Task statement =>
Only one stretch of the data is wanted: the line containing "<th>Nama</th>", the line containing "<td>G6401201056</td>", and every line between them, copied exactly.

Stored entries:

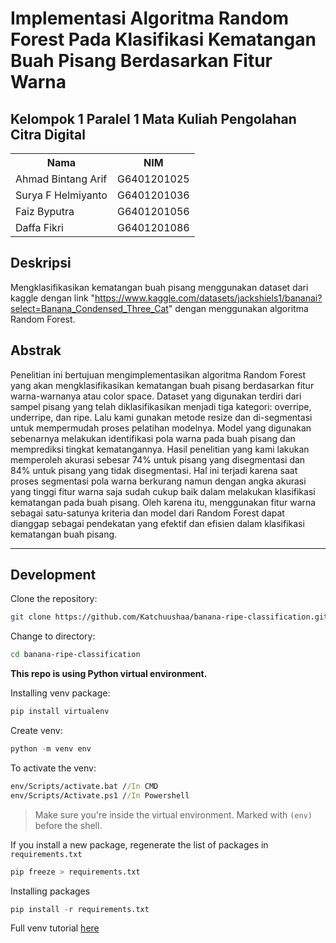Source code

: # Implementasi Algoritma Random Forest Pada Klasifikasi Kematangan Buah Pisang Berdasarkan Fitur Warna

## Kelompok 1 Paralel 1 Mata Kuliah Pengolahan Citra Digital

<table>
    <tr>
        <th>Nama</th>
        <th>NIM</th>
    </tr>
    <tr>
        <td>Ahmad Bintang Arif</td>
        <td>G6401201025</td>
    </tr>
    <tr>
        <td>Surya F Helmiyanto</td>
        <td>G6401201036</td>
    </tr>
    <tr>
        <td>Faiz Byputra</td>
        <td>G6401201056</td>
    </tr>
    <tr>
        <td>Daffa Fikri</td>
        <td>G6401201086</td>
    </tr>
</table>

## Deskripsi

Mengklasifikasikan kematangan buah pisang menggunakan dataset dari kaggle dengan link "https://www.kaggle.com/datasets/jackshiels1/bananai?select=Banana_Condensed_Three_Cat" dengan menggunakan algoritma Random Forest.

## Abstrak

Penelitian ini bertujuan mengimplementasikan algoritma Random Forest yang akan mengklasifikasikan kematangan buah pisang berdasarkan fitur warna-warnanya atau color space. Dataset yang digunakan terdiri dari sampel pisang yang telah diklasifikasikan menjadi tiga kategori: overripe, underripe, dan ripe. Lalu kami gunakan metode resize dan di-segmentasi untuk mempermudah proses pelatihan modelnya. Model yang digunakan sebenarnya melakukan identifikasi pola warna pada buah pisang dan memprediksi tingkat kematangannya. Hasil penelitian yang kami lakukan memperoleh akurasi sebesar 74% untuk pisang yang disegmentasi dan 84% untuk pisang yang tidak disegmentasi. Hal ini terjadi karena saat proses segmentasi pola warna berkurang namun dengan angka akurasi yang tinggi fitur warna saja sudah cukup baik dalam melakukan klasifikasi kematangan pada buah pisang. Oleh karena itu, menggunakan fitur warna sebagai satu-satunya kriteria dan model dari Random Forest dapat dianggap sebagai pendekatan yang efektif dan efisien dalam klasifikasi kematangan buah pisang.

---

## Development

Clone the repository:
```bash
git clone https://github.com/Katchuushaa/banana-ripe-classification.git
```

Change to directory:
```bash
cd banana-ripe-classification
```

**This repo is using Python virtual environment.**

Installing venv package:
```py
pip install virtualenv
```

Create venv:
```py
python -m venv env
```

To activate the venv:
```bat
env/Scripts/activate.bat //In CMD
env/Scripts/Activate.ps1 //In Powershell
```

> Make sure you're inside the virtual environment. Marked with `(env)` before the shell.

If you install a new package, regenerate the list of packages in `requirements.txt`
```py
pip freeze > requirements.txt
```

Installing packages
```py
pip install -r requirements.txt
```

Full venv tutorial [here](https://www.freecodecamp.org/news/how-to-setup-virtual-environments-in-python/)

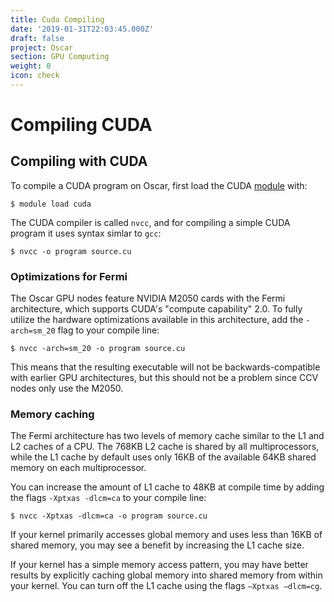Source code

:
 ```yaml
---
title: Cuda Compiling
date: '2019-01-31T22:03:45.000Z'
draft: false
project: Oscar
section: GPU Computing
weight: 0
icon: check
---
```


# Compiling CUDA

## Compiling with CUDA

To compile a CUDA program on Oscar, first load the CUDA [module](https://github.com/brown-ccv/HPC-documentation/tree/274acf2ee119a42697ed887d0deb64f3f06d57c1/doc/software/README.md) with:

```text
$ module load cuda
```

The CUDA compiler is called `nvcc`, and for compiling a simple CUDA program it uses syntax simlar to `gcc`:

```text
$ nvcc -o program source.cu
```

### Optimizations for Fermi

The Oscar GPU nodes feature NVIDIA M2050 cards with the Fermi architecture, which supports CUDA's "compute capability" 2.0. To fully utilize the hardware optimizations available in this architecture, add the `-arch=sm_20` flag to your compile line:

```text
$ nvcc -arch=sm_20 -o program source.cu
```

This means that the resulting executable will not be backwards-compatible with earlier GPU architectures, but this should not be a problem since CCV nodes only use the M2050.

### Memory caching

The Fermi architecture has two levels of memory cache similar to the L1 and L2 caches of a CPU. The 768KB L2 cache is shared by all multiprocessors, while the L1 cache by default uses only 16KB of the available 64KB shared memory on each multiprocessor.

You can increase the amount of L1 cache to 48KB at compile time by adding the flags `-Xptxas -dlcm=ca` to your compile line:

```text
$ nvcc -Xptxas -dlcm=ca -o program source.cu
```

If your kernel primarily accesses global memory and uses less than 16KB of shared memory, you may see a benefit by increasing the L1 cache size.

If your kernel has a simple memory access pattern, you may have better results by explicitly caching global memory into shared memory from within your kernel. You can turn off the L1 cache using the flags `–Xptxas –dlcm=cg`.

Your response =>
        <th>Nama</th>
        <th>NIM</th>
    </tr>
    <tr>
        <td>Ahmad Bintang Arif</td>
        <td>G6401201025</td>
    </tr>
    <tr>
        <td>Surya F Helmiyanto</td>
        <td>G6401201036</td>
    </tr>
    <tr>
        <td>Faiz Byputra</td>
        <td>G6401201056</td>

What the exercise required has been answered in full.